Nazism and the Right of Animals

Categoria/Category
Anno XXIII, n. 102, luglio-settembre 1988
Editore/Publisher
Centro Einaudi

Abstract

Abstract disponibile solo in lingua inglese

The paper suggests that the experience of the genocide perpetrated by Nazism may be of decisive importance to those authors who have decided to approach the question of the non-human world ethically and theoretically. The experience was one of the utmost inhumanity and saw the need to assume a position in relation to death and the deliberate transformation of millions of men into resources for exploitation and raw materials for manipulation.

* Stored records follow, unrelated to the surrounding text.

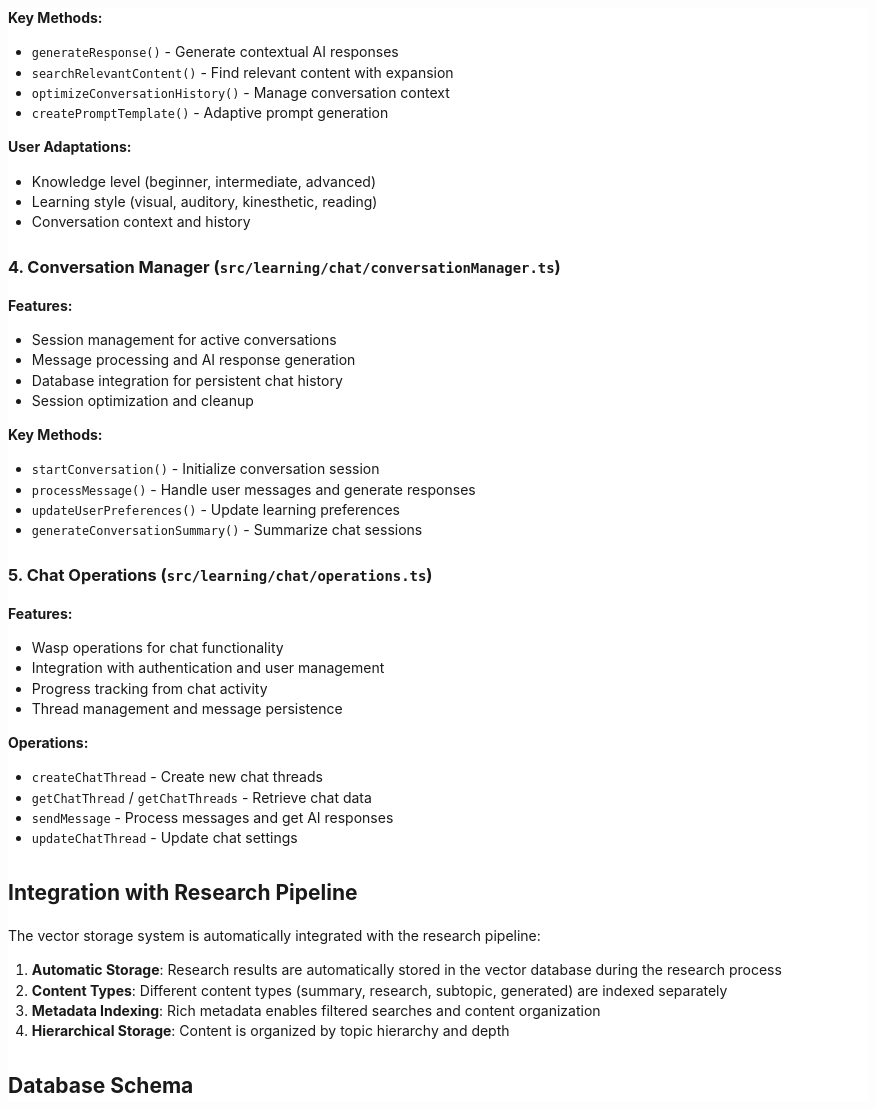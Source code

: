 **Key Methods:**
- `generateResponse()` - Generate contextual AI responses
- `searchRelevantContent()` - Find relevant content with expansion
- `optimizeConversationHistory()` - Manage conversation context
- `createPromptTemplate()` - Adaptive prompt generation

**User Adaptations:**
- Knowledge level (beginner, intermediate, advanced)
- Learning style (visual, auditory, kinesthetic, reading)
- Conversation context and history

### 4. Conversation Manager (`src/learning/chat/conversationManager.ts`)

**Features:**
- Session management for active conversations
- Message processing and AI response generation
- Database integration for persistent chat history
- Session optimization and cleanup

**Key Methods:**
- `startConversation()` - Initialize conversation session
- `processMessage()` - Handle user messages and generate responses
- `updateUserPreferences()` - Update learning preferences
- `generateConversationSummary()` - Summarize chat sessions

### 5. Chat Operations (`src/learning/chat/operations.ts`)

**Features:**
- Wasp operations for chat functionality
- Integration with authentication and user management
- Progress tracking from chat activity
- Thread management and message persistence

**Operations:**
- `createChatThread` - Create new chat threads
- `getChatThread` / `getChatThreads` - Retrieve chat data
- `sendMessage` - Process messages and get AI responses
- `updateChatThread` - Update chat settings

## Integration with Research Pipeline

The vector storage system is automatically integrated with the research pipeline:

1. **Automatic Storage**: Research results are automatically stored in the vector database during the research process
2. **Content Types**: Different content types (summary, research, subtopic, generated) are indexed separately
3. **Metadata Indexing**: Rich metadata enables filtered searches and content organization
4. **Hierarchical Storage**: Content is organized by topic hierarchy and depth

## Database Schema
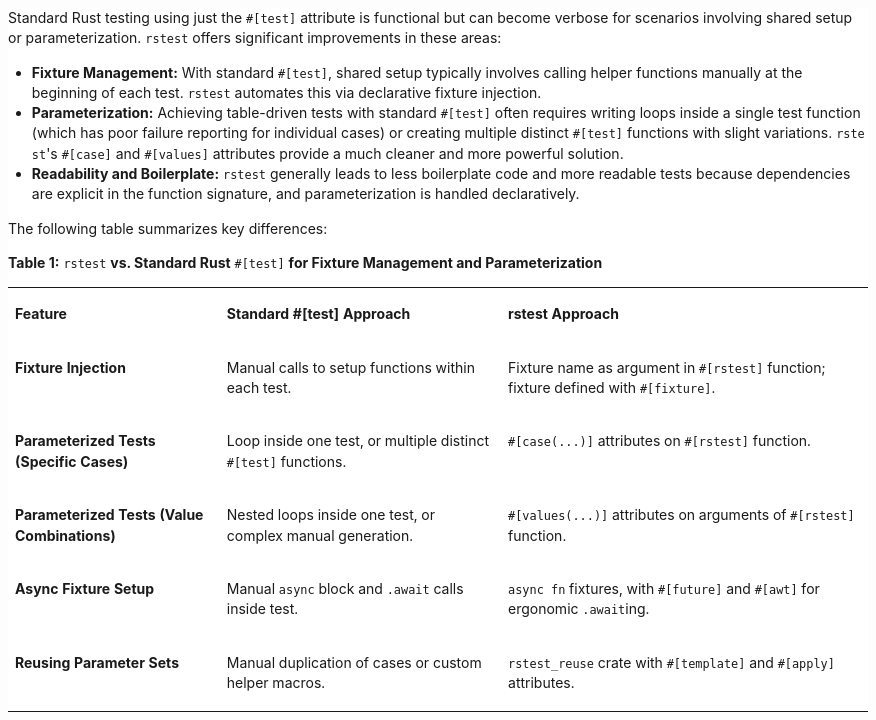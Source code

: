 Standard Rust testing using just the `#[test]` attribute is functional but can become verbose for scenarios involving shared setup or parameterization. `rstest` offers significant improvements in these areas:

- **Fixture Management:** With standard `#[test]`, shared setup typically involves calling helper functions manually at the beginning of each test. `rstest` automates this via declarative fixture injection.
- **Parameterization:** Achieving table-driven tests with standard `#[test]` often requires writing loops inside a single test function (which has poor failure reporting for individual cases) or creating multiple distinct `#[test]` functions with slight variations. `rstest`'s `#[case]` and `#[values]` attributes provide a much cleaner and more powerful solution.
- **Readability and Boilerplate:** `rstest` generally leads to less boilerplate code and more readable tests because dependencies are explicit in the function signature, and parameterization is handled declaratively.

The following table summarizes key differences:

**Table 1:** `rstest` **vs. Standard Rust** `#[test]` **for Fixture Management and Parameterization**

<table class="not-prose border-collapse table-auto w-full" style="min-width: 75px">
<colgroup><col style="min-width: 25px"><col style="min-width: 25px"><col style="min-width: 25px"></colgroup><tbody><tr><td class="border border-neutral-300 dark:border-neutral-600 p-1.5" colspan="1" rowspan="1"><p><strong>Feature</strong></p></td><td class="border border-neutral-300 dark:border-neutral-600 p-1.5" colspan="1" rowspan="1"><p><strong>Standard #[test] Approach</strong></p></td><td class="border border-neutral-300 dark:border-neutral-600 p-1.5" colspan="1" rowspan="1"><p><strong>rstest Approach</strong></p></td></tr><tr><td class="border border-neutral-300 dark:border-neutral-600 p-1.5" colspan="1" rowspan="1"><p><strong>Fixture Injection</strong></p></td><td class="border border-neutral-300 dark:border-neutral-600 p-1.5" colspan="1" rowspan="1"><p>Manual calls to setup functions within each test.</p></td><td class="border border-neutral-300 dark:border-neutral-600 p-1.5" colspan="1" rowspan="1"><p>Fixture name as argument in <code class="code-inline">#[rstest]</code> function; fixture defined with <code class="code-inline">#[fixture]</code>.</p></td></tr><tr><td class="border border-neutral-300 dark:border-neutral-600 p-1.5" colspan="1" rowspan="1"><p><strong>Parameterized Tests (Specific Cases)</strong></p></td><td class="border border-neutral-300 dark:border-neutral-600 p-1.5" colspan="1" rowspan="1"><p>Loop inside one test, or multiple distinct <code class="code-inline">#[test]</code> functions.</p></td><td class="border border-neutral-300 dark:border-neutral-600 p-1.5" colspan="1" rowspan="1"><p><code class="code-inline">#[case(...)]</code> attributes on <code class="code-inline">#[rstest]</code> function.</p></td></tr><tr><td class="border border-neutral-300 dark:border-neutral-600 p-1.5" colspan="1" rowspan="1"><p><strong>Parameterized Tests (Value Combinations)</strong></p></td><td class="border border-neutral-300 dark:border-neutral-600 p-1.5" colspan="1" rowspan="1"><p>Nested loops inside one test, or complex manual generation.</p></td><td class="border border-neutral-300 dark:border-neutral-600 p-1.5" colspan="1" rowspan="1"><p><code class="code-inline">#[values(...)]</code> attributes on arguments of <code class="code-inline">#[rstest]</code> function.</p></td></tr><tr><td class="border border-neutral-300 dark:border-neutral-600 p-1.5" colspan="1" rowspan="1"><p><strong>Async Fixture Setup</strong></p></td><td class="border border-neutral-300 dark:border-neutral-600 p-1.5" colspan="1" rowspan="1"><p>Manual <code class="code-inline">async</code> block and <code class="code-inline">.await</code> calls inside test.</p></td><td class="border border-neutral-300 dark:border-neutral-600 p-1.5" colspan="1" rowspan="1"><p><code class="code-inline">async fn</code> fixtures, with <code class="code-inline">#[future]</code> and <code class="code-inline">#[awt]</code> for ergonomic <code class="code-inline">.await</code>ing.</p></td></tr><tr><td class="border border-neutral-300 dark:border-neutral-600 p-1.5" colspan="1" rowspan="1"><p><strong>Reusing Parameter Sets</strong></p></td><td class="border border-neutral-300 dark:border-neutral-600 p-1.5" colspan="1" rowspan="1"><p>Manual duplication of cases or custom helper macros.</p></td><td class="border border-neutral-300 dark:border-neutral-600 p-1.5" colspan="1" rowspan="1"><p><code class="code-inline">rstest_reuse</code> crate with <code class="code-inline">#[template]</code> and <code class="code-inline">#[apply]</code> attributes.</p></td></tr></tbody>
</table>
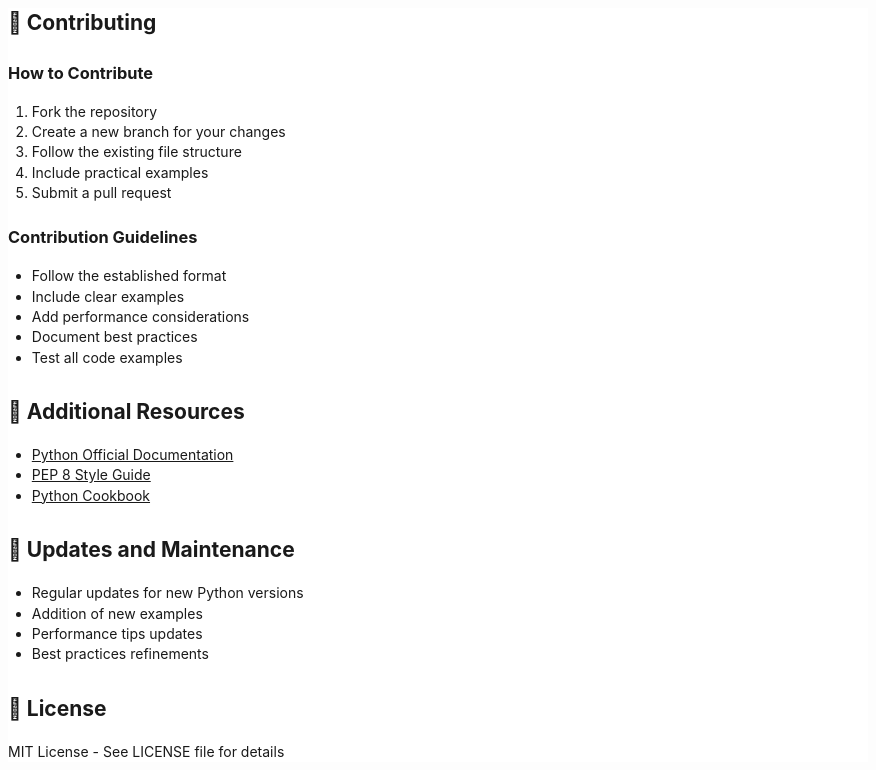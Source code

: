 ## 🤝 Contributing

### How to Contribute

1. Fork the repository
2. Create a new branch for your changes
3. Follow the existing file structure
4. Include practical examples
5. Submit a pull request

### Contribution Guidelines

- Follow the established format
- Include clear examples
- Add performance considerations
- Document best practices
- Test all code examples

## 📌 Additional Resources

- [Python Official Documentation](https://docs.python.org/3/)
- [PEP 8 Style Guide](https://www.python.org/dev/peps/pep-0008/)
- [Python Cookbook](operator_and_functions/resources.md#recommended-books)

## 🔄 Updates and Maintenance

- Regular updates for new Python versions
- Addition of new examples
- Performance tips updates
- Best practices refinements

## 📜 License

MIT License - See LICENSE file for details
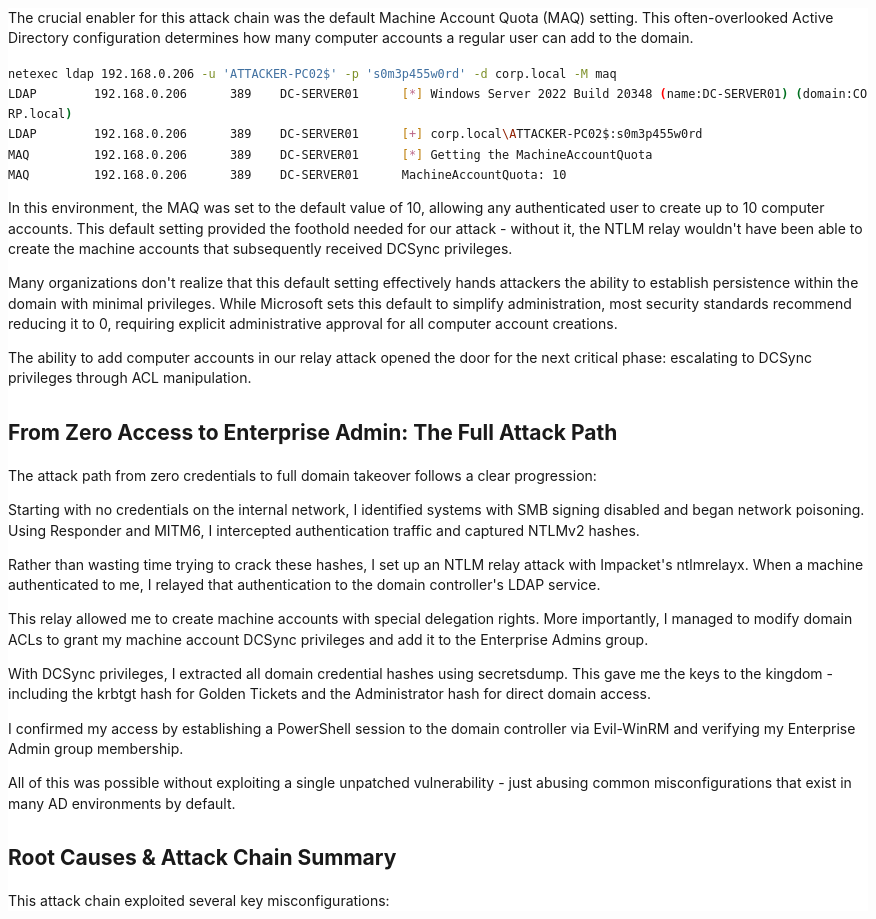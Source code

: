 The crucial enabler for this attack chain was the default Machine Account Quota (MAQ) setting. This often-overlooked Active Directory configuration determines how many computer accounts a regular user can add to the domain.

```bash
netexec ldap 192.168.0.206 -u 'ATTACKER-PC02$' -p 's0m3p455w0rd' -d corp.local -M maq
LDAP        192.168.0.206      389    DC-SERVER01      [*] Windows Server 2022 Build 20348 (name:DC-SERVER01) (domain:CORP.local)
LDAP        192.168.0.206      389    DC-SERVER01      [+] corp.local\ATTACKER-PC02$:s0m3p455w0rd
MAQ         192.168.0.206      389    DC-SERVER01      [*] Getting the MachineAccountQuota
MAQ         192.168.0.206      389    DC-SERVER01      MachineAccountQuota: 10
```

In this environment, the MAQ was set to the default value of 10, allowing any authenticated user to create up to 10 computer accounts. This default setting provided the foothold needed for our attack - without it, the NTLM relay wouldn't have been able to create the machine accounts that subsequently received DCSync privileges.

Many organizations don't realize that this default setting effectively hands attackers the ability to establish persistence within the domain with minimal privileges. While Microsoft sets this default to simplify administration, most security standards recommend reducing it to 0, requiring explicit administrative approval for all computer account creations.

The ability to add computer accounts in our relay attack opened the door for the next critical phase: escalating to DCSync privileges through ACL manipulation.

## From Zero Access to Enterprise Admin: The Full Attack Path

The attack path from zero credentials to full domain takeover follows a clear progression:

Starting with no credentials on the internal network, I identified systems with SMB signing disabled and began network poisoning. Using Responder and MITM6, I intercepted authentication traffic and captured NTLMv2 hashes.

Rather than wasting time trying to crack these hashes, I set up an NTLM relay attack with Impacket's ntlmrelayx. When a machine authenticated to me, I relayed that authentication to the domain controller's LDAP service.

This relay allowed me to create machine accounts with special delegation rights. More importantly, I managed to modify domain ACLs to grant my machine account DCSync privileges and add it to the Enterprise Admins group.

With DCSync privileges, I extracted all domain credential hashes using secretsdump. This gave me the keys to the kingdom - including the krbtgt hash for Golden Tickets and the Administrator hash for direct domain access.

I confirmed my access by establishing a PowerShell session to the domain controller via Evil-WinRM and verifying my Enterprise Admin group membership.

All of this was possible without exploiting a single unpatched vulnerability - just abusing common misconfigurations that exist in many AD environments by default.

## Root Causes & Attack Chain Summary

This attack chain exploited several key misconfigurations:
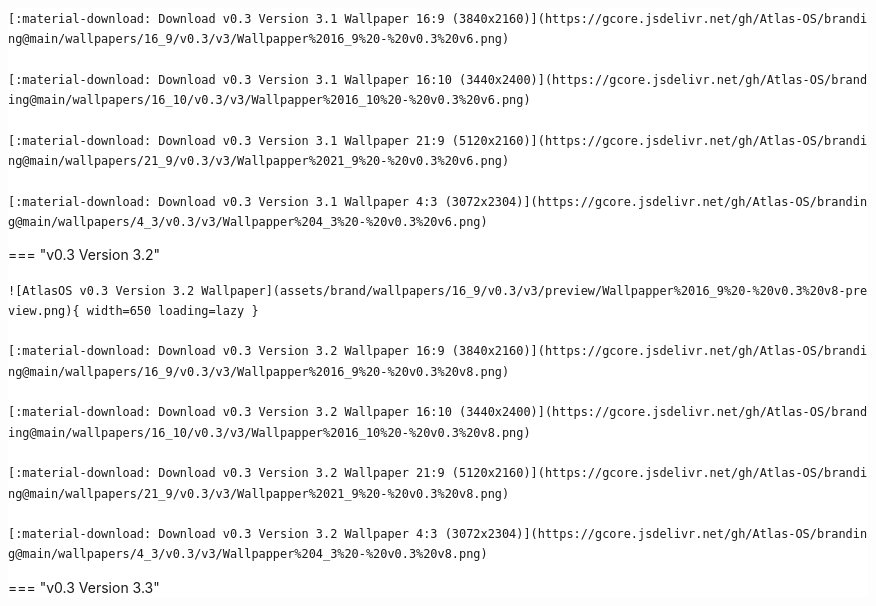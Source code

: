 
    [:material-download: Download v0.3 Version 3.1 Wallpaper 16:9 (3840x2160)](https://gcore.jsdelivr.net/gh/Atlas-OS/branding@main/wallpapers/16_9/v0.3/v3/Wallpapper%2016_9%20-%20v0.3%20v6.png)

    [:material-download: Download v0.3 Version 3.1 Wallpaper 16:10 (3440x2400)](https://gcore.jsdelivr.net/gh/Atlas-OS/branding@main/wallpapers/16_10/v0.3/v3/Wallpapper%2016_10%20-%20v0.3%20v6.png)

    [:material-download: Download v0.3 Version 3.1 Wallpaper 21:9 (5120x2160)](https://gcore.jsdelivr.net/gh/Atlas-OS/branding@main/wallpapers/21_9/v0.3/v3/Wallpapper%2021_9%20-%20v0.3%20v6.png)

    [:material-download: Download v0.3 Version 3.1 Wallpaper 4:3 (3072x2304)](https://gcore.jsdelivr.net/gh/Atlas-OS/branding@main/wallpapers/4_3/v0.3/v3/Wallpapper%204_3%20-%20v0.3%20v6.png)

=== "v0.3 Version 3.2"

    ![AtlasOS v0.3 Version 3.2 Wallpaper](assets/brand/wallpapers/16_9/v0.3/v3/preview/Wallpapper%2016_9%20-%20v0.3%20v8-preview.png){ width=650 loading=lazy }

    [:material-download: Download v0.3 Version 3.2 Wallpaper 16:9 (3840x2160)](https://gcore.jsdelivr.net/gh/Atlas-OS/branding@main/wallpapers/16_9/v0.3/v3/Wallpapper%2016_9%20-%20v0.3%20v8.png)

    [:material-download: Download v0.3 Version 3.2 Wallpaper 16:10 (3440x2400)](https://gcore.jsdelivr.net/gh/Atlas-OS/branding@main/wallpapers/16_10/v0.3/v3/Wallpapper%2016_10%20-%20v0.3%20v8.png)

    [:material-download: Download v0.3 Version 3.2 Wallpaper 21:9 (5120x2160)](https://gcore.jsdelivr.net/gh/Atlas-OS/branding@main/wallpapers/21_9/v0.3/v3/Wallpapper%2021_9%20-%20v0.3%20v8.png)

    [:material-download: Download v0.3 Version 3.2 Wallpaper 4:3 (3072x2304)](https://gcore.jsdelivr.net/gh/Atlas-OS/branding@main/wallpapers/4_3/v0.3/v3/Wallpapper%204_3%20-%20v0.3%20v8.png)

=== "v0.3 Version 3.3"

For the first time in history, human beings were forced into the condition of non-humans and suffered all the different types of treatment non-humans do (they were transported in cattle wagons, they were explicitly intended to be killed, medical-scientific experiments were performed on them with the fastidious use of every part of their bodies). Indeed, in the final part of the genocide, Jews were discriminated on the basis of species rather than race. The fact that we see animals as our fellow creatures might derive obscurely from the experience of some common condition: in other words, from the discovery that animality itself is a condition rather than a fact of nature and that humanity too is a condition that has to be acknowledged and can never be guaranteed.
The consciousness that the forces of destruction are not outside us in members of other tribes but are actually at the centre of Western culture and civilization has dealt a mortal blow to the philosophy of progress and turned humanity into a single race. At this point, however, humanity—or rather, its moral vanguard—is beginning to feel uneasy about being a species in opposition to others. It is beginning to ponder upon whether its historical aptitude for the control and abuse of its own internal parts (i.e. other races), which culminated in the Nazi death camps, does not produce similarly mortal consequences in its relations with other species.